GPS tracking, police intrusion, and the diverging paths of state and federal judiciaries.

AuthorSuslak, Brian Andrew
PositionGlobal positioning system

"The progress of science in furnishing the government with means of espionage is not likely to stop with wire tapping. Ways may some day be developed by which the government, without removing papers from secret drawers, can reproduce them in court, and by which it will be enabled to expose to a jury the most intimate occurrences of the home.... Can it be that the Constitution affords no protection against such invasions of individual security?" (1)

  1. Introduction

    Approximately eighty-two years after Justice Brandeis's dissent in Olmstead v. United States, (2) the United States Court of Appeals for the Ninth Circuit held that the warrantless placement of a global positioning system (GPS) on a criminal suspect's vehicle did not violate the Fourth Amendment's prohibition of unreasonable searches and seizures. (3) The court, relying on precedent established by the United States Supreme Court, concluded that Drug Enforcement Agency (DEA) officials did not invade any area in which the appellant possessed a reasonable expectation of privacy. (4) Furthermore, the court upheld the constitutionality of the GPS technology used by the DEA to track the appellant's movements to and from suspected marijuana "grow houses." (5)

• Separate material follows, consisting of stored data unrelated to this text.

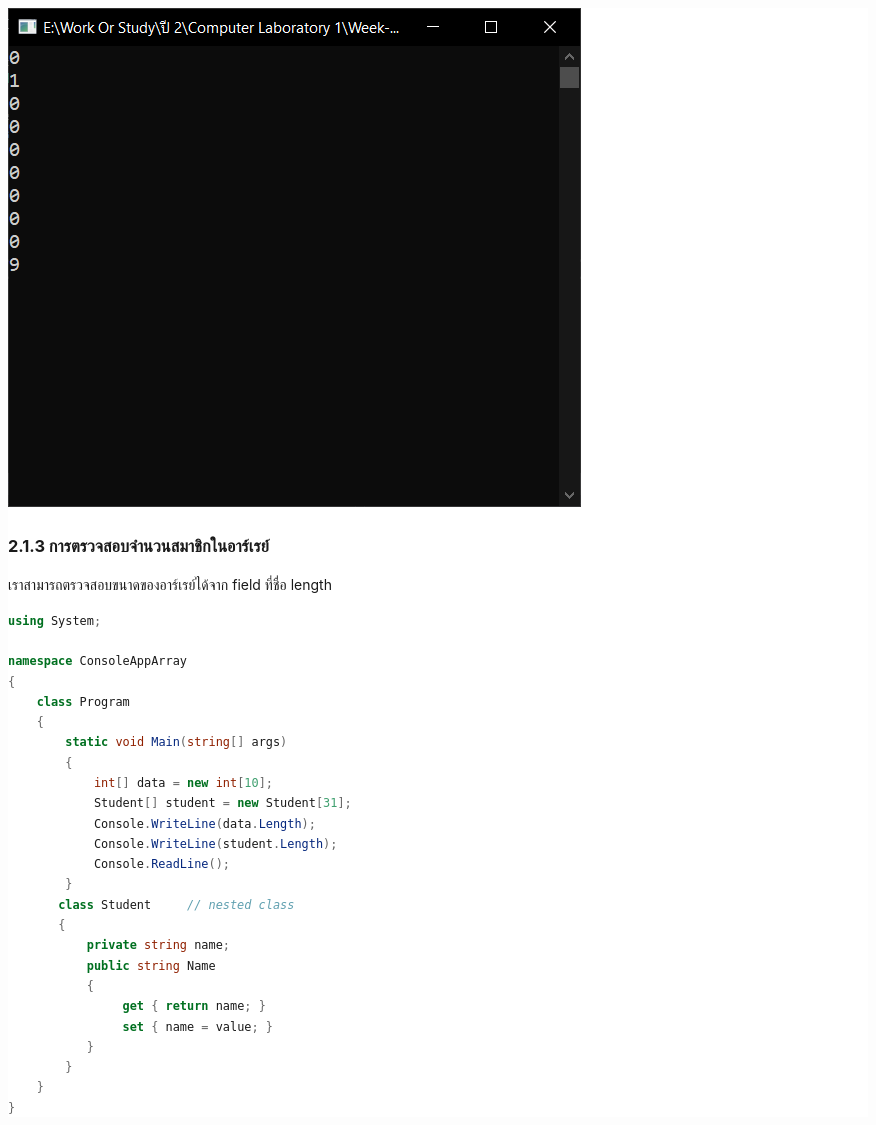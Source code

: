 ![array](./images/ar_ex5.PNG)
### 2.1.3 การตรวจสอบจำนวนสมาชิกในอาร์เรย์

เราสามารถตรวจสอบขนาดของอาร์เรย์ได้จาก field ที่ชื่อ length

```csharp
using System;

namespace ConsoleAppArray
{
    class Program
    {
        static void Main(string[] args)
        {
            int[] data = new int[10];
            Student[] student = new Student[31];
            Console.WriteLine(data.Length);
            Console.WriteLine(student.Length);
            Console.ReadLine();
        }
       class Student     // nested class
       {
           private string name;
           public string Name
           {
                get { return name; }
                set { name = value; }
           }
        }
    }
}
```
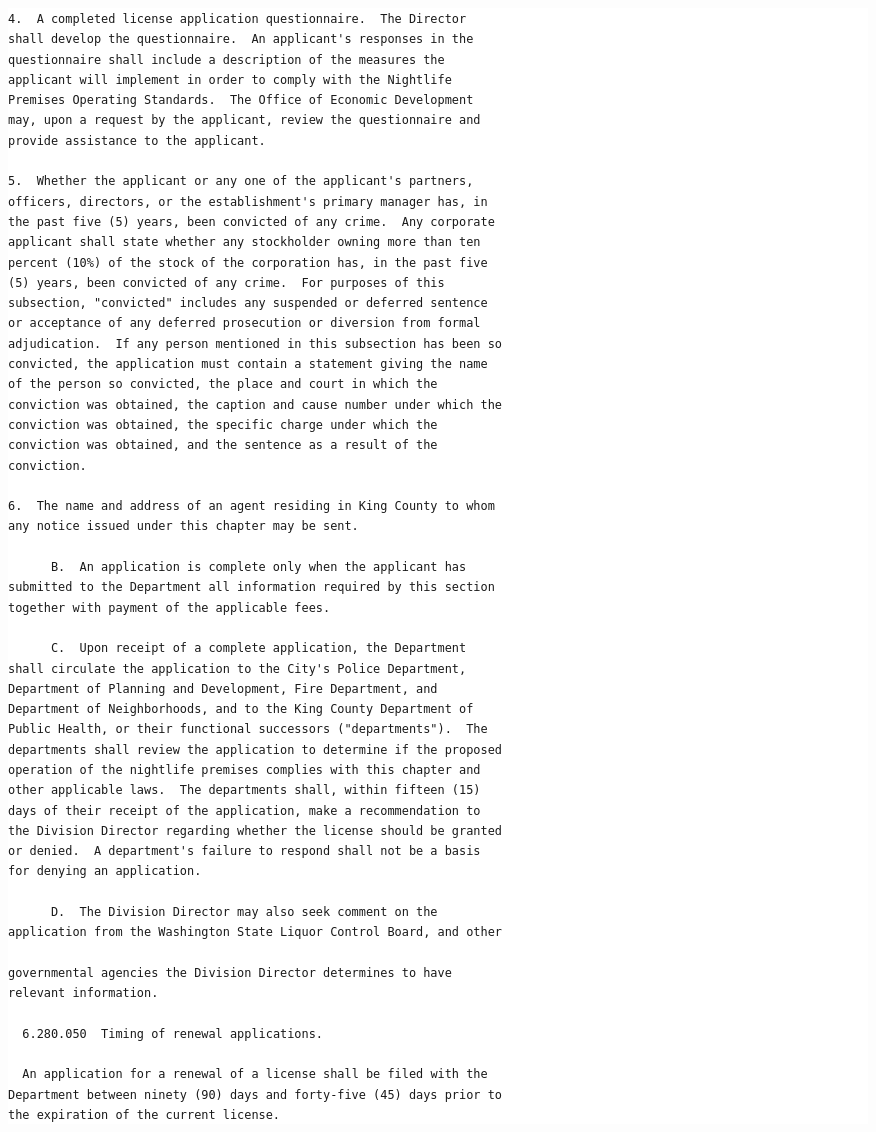     4.  A completed license application questionnaire.  The Director  
    shall develop the questionnaire.  An applicant's responses in the  
    questionnaire shall include a description of the measures the  
    applicant will implement in order to comply with the Nightlife  
    Premises Operating Standards.  The Office of Economic Development  
    may, upon a request by the applicant, review the questionnaire and  
    provide assistance to the applicant.  
  
    5.  Whether the applicant or any one of the applicant's partners,  
    officers, directors, or the establishment's primary manager has, in  
    the past five (5) years, been convicted of any crime.  Any corporate  
    applicant shall state whether any stockholder owning more than ten  
    percent (10%) of the stock of the corporation has, in the past five  
    (5) years, been convicted of any crime.  For purposes of this  
    subsection, "convicted" includes any suspended or deferred sentence  
    or acceptance of any deferred prosecution or diversion from formal  
    adjudication.  If any person mentioned in this subsection has been so  
    convicted, the application must contain a statement giving the name  
    of the person so convicted, the place and court in which the  
    conviction was obtained, the caption and cause number under which the  
    conviction was obtained, the specific charge under which the  
    conviction was obtained, and the sentence as a result of the  
    conviction.  
  
    6.  The name and address of an agent residing in King County to whom  
    any notice issued under this chapter may be sent.  
  
          B.  An application is complete only when the applicant has  
    submitted to the Department all information required by this section  
    together with payment of the applicable fees.  
  
          C.  Upon receipt of a complete application, the Department  
    shall circulate the application to the City's Police Department,  
    Department of Planning and Development, Fire Department, and  
    Department of Neighborhoods, and to the King County Department of  
    Public Health, or their functional successors ("departments").  The  
    departments shall review the application to determine if the proposed  
    operation of the nightlife premises complies with this chapter and  
    other applicable laws.  The departments shall, within fifteen (15)  
    days of their receipt of the application, make a recommendation to  
    the Division Director regarding whether the license should be granted  
    or denied.  A department's failure to respond shall not be a basis  
    for denying an application.  
  
          D.  The Division Director may also seek comment on the  
    application from the Washington State Liquor Control Board, and other  
  
    governmental agencies the Division Director determines to have  
    relevant information.  
  
      6.280.050  Timing of renewal applications.  
  
      An application for a renewal of a license shall be filed with the  
    Department between ninety (90) days and forty-five (45) days prior to  
    the expiration of the current license.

    The Ninth Circuit's holding in United States v. Pineda-Moreno (6) does not constitute an outlier, but rather the latest in a growing body of federal jurisprudence in which courts have permitted advances in technology to restrict the privacy rights of citizens. (7) When faced with privacy issues stemming from advances in technology over the last decade, federal courts have continued to rely upon precedent established twenty-seven years ago, rather than issuing decisions that recognize the implications created by new technology. (8) Even as technology evolves to become more pervasive, courts continue to rely on an outdated application of the Fourth Amendment, thereby jeopardizing citizens' privacy rights. (9)

    While federal courts continue to narrowly interpret the Fourth Amendment, many states have endeavored to provide more expansive rights to their citizens under their respective constitutions. (10) In recent decades, several states have diverged from the federal courts' narrow interpretation of the Fourth Amendment--especially as it relates to police tracking--instead, opting for a more expansive protection of privacy rights under their state constitutions. (11) This disparity between rights protected by state constitutions and those protected by the United States Constitution likely will continue to grow with advances in technology. (12)

    This Note will first describe the evolution of GPS technology over the last twenty years. (13) Next, it will discuss the Supreme Court's jurisprudence regarding the constitutionality of searches using technology that led to the Ninth Circuit's decision in Pineda-Moreno, and the ways in which advances in technology have continued to erode citizens' expectations of privacy. (14) Next, this Note will briefly discuss the conflicting holdings of the circuit courts regarding the constitutionality of warrantless GPS tracking. (15) Finally, this Note will discuss the constitutions of Massachusetts, New York, and Washington, and the increased protection provided to the citizens of these states under their constitutions regarding the use of GPS technology. (16)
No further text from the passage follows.